> Source data:
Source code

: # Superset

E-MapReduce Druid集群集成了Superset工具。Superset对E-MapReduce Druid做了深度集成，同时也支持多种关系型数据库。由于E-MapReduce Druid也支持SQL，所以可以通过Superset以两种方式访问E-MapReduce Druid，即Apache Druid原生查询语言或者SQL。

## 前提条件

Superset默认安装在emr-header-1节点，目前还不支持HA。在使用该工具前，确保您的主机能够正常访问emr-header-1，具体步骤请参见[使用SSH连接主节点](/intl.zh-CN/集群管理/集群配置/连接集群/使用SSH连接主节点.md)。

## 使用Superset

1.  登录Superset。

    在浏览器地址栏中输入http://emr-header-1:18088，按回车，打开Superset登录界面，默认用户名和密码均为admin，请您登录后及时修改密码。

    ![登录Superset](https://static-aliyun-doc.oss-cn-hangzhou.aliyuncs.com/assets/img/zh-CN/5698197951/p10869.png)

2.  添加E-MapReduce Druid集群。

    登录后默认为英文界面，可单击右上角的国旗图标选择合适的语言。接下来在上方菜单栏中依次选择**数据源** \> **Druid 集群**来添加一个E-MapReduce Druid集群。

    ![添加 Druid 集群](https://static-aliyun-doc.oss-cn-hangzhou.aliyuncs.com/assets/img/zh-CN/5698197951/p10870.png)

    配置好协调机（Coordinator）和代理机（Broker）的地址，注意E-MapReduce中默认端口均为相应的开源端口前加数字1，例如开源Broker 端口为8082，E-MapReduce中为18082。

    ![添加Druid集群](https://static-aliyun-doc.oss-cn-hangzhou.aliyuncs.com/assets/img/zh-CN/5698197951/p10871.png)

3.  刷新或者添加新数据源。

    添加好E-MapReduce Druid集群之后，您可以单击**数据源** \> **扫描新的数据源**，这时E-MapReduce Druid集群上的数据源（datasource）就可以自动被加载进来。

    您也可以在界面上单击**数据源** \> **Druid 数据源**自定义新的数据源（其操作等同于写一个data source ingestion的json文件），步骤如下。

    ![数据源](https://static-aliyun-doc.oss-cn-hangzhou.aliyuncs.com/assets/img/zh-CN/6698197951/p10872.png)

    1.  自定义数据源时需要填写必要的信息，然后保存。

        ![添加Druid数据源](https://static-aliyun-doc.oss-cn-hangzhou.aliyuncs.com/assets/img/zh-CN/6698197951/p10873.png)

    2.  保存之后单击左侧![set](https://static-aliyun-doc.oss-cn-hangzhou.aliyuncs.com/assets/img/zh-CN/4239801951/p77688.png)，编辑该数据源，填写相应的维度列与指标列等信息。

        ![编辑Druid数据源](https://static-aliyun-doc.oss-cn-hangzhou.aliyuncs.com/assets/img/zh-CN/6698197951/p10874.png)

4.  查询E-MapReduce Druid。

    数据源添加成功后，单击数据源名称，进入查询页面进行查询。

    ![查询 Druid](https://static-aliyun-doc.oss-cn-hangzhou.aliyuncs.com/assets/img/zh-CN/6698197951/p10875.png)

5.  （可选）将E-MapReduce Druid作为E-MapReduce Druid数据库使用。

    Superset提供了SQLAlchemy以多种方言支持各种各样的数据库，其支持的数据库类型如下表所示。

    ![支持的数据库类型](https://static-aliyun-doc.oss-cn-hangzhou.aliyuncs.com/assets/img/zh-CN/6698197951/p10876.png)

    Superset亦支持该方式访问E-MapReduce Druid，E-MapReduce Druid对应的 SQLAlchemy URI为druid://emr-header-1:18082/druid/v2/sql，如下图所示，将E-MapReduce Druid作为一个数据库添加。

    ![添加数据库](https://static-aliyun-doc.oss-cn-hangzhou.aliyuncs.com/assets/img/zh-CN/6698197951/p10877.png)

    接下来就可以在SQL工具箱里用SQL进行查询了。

> Problem to work on: Write out the listing above, keeping every word exactly.

> Solution for this task:
Source code

: # Superset

E-MapReduce Druid集群集成了Superset工具。Superset对E-MapReduce Druid做了深度集成，同时也支持多种关系型数据库。由于E-MapReduce Druid也支持SQL，所以可以通过Superset以两种方式访问E-MapReduce Druid，即Apache Druid原生查询语言或者SQL。

## 前提条件

Superset默认安装在emr-header-1节点，目前还不支持HA。在使用该工具前，确保您的主机能够正常访问emr-header-1，具体步骤请参见[使用SSH连接主节点](/intl.zh-CN/集群管理/集群配置/连接集群/使用SSH连接主节点.md)。

## 使用Superset

1.  登录Superset。

    在浏览器地址栏中输入http://emr-header-1:18088，按回车，打开Superset登录界面，默认用户名和密码均为admin，请您登录后及时修改密码。

    ![登录Superset](https://static-aliyun-doc.oss-cn-hangzhou.aliyuncs.com/assets/img/zh-CN/5698197951/p10869.png)

2.  添加E-MapReduce Druid集群。

    登录后默认为英文界面，可单击右上角的国旗图标选择合适的语言。接下来在上方菜单栏中依次选择**数据源** \> **Druid 集群**来添加一个E-MapReduce Druid集群。

    ![添加 Druid 集群](https://static-aliyun-doc.oss-cn-hangzhou.aliyuncs.com/assets/img/zh-CN/5698197951/p10870.png)

    配置好协调机（Coordinator）和代理机（Broker）的地址，注意E-MapReduce中默认端口均为相应的开源端口前加数字1，例如开源Broker 端口为8082，E-MapReduce中为18082。

    ![添加Druid集群](https://static-aliyun-doc.oss-cn-hangzhou.aliyuncs.com/assets/img/zh-CN/5698197951/p10871.png)

3.  刷新或者添加新数据源。

    添加好E-MapReduce Druid集群之后，您可以单击**数据源** \> **扫描新的数据源**，这时E-MapReduce Druid集群上的数据源（datasource）就可以自动被加载进来。

    您也可以在界面上单击**数据源** \> **Druid 数据源**自定义新的数据源（其操作等同于写一个data source ingestion的json文件），步骤如下。

    ![数据源](https://static-aliyun-doc.oss-cn-hangzhou.aliyuncs.com/assets/img/zh-CN/6698197951/p10872.png)

    1.  自定义数据源时需要填写必要的信息，然后保存。

        ![添加Druid数据源](https://static-aliyun-doc.oss-cn-hangzhou.aliyuncs.com/assets/img/zh-CN/6698197951/p10873.png)

    2.  保存之后单击左侧![set](https://static-aliyun-doc.oss-cn-hangzhou.aliyuncs.com/assets/img/zh-CN/4239801951/p77688.png)，编辑该数据源，填写相应的维度列与指标列等信息。

        ![编辑Druid数据源](https://static-aliyun-doc.oss-cn-hangzhou.aliyuncs.com/assets/img/zh-CN/6698197951/p10874.png)

4.  查询E-MapReduce Druid。

    数据源添加成功后，单击数据源名称，进入查询页面进行查询。

    ![查询 Druid](https://static-aliyun-doc.oss-cn-hangzhou.aliyuncs.com/assets/img/zh-CN/6698197951/p10875.png)

5.  （可选）将E-MapReduce Druid作为E-MapReduce Druid数据库使用。

    Superset提供了SQLAlchemy以多种方言支持各种各样的数据库，其支持的数据库类型如下表所示。

    ![支持的数据库类型](https://static-aliyun-doc.oss-cn-hangzhou.aliyuncs.com/assets/img/zh-CN/6698197951/p10876.png)

    Superset亦支持该方式访问E-MapReduce Druid，E-MapReduce Druid对应的 SQLAlchemy URI为druid://emr-header-1:18082/druid/v2/sql，如下图所示，将E-MapReduce Druid作为一个数据库添加。

    ![添加数据库](https://static-aliyun-doc.oss-cn-hangzhou.aliyuncs.com/assets/img/zh-CN/6698197951/p10877.png)

    接下来就可以在SQL工具箱里用SQL进行查询了。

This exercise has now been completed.